Problem statement | If a line in the entries below includes "branching", show that line.

(Dataset entries)
□ □ □ □ □ □ □

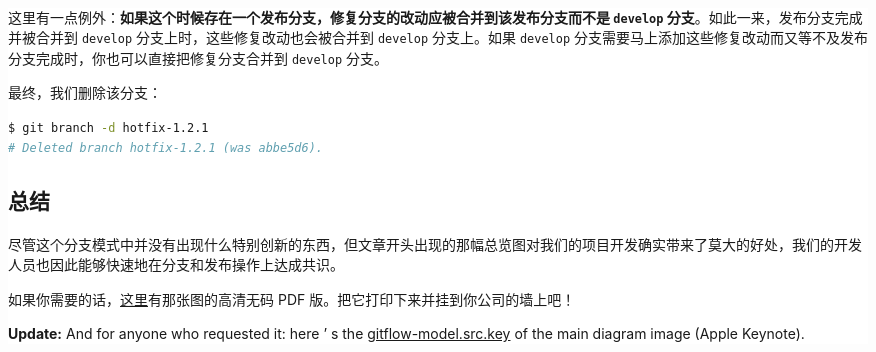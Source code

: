 这里有一点例外：<strong>如果这个时候存在一个发布分支，修复分支的改动应被合并到该发布分支而不是 `develop` 分支</strong>。如此一来，发布分支完成并被合并到 `develop` 分支上时，这些修复改动也会被合并到 `develop` 分支上。如果 `develop` 分支需要马上添加这些修复改动而又等不及发布分支完成时，你也可以直接把修复分支合并到 `develop` 分支。

最终，我们删除该分支：

```bash
$ git branch -d hotfix-1.2.1
# Deleted branch hotfix-1.2.1 (was abbe5d6).
```

## 总结

尽管这个分支模式中并没有出现什么特别创新的东西，但文章开头出现的那幅总览图对我们的项目开发确实带来了莫大的好处，我们的开发人员也因此能够快速地在分支和发布操作上达成共识。

如果你需要的话，[这里](http://nvie.com/files/Git-branching-model.pdf)有那张图的高清无码 PDF 版。把它打印下来并挂到你公司的墙上吧！

<strong>Update:</strong> And for anyone who requested it: here ’ s the
[gitflow-model.src.key](http://github.com/downloads/nvie/gitflow/Git-branching-model-src.key.zip) of the main diagram image (Apple Keynote).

□ □ □ □ □ □ □

Your solution |
如果你需要的话，[这里](http://nvie.com/files/Git-branching-model.pdf)有那张图的高清无码 PDF 版。把它打印下来并挂到你公司的墙上吧！
[gitflow-model.src.key](http://github.com/downloads/nvie/gitflow/Git-branching-model-src.key.zip) of the main diagram image (Apple Keynote).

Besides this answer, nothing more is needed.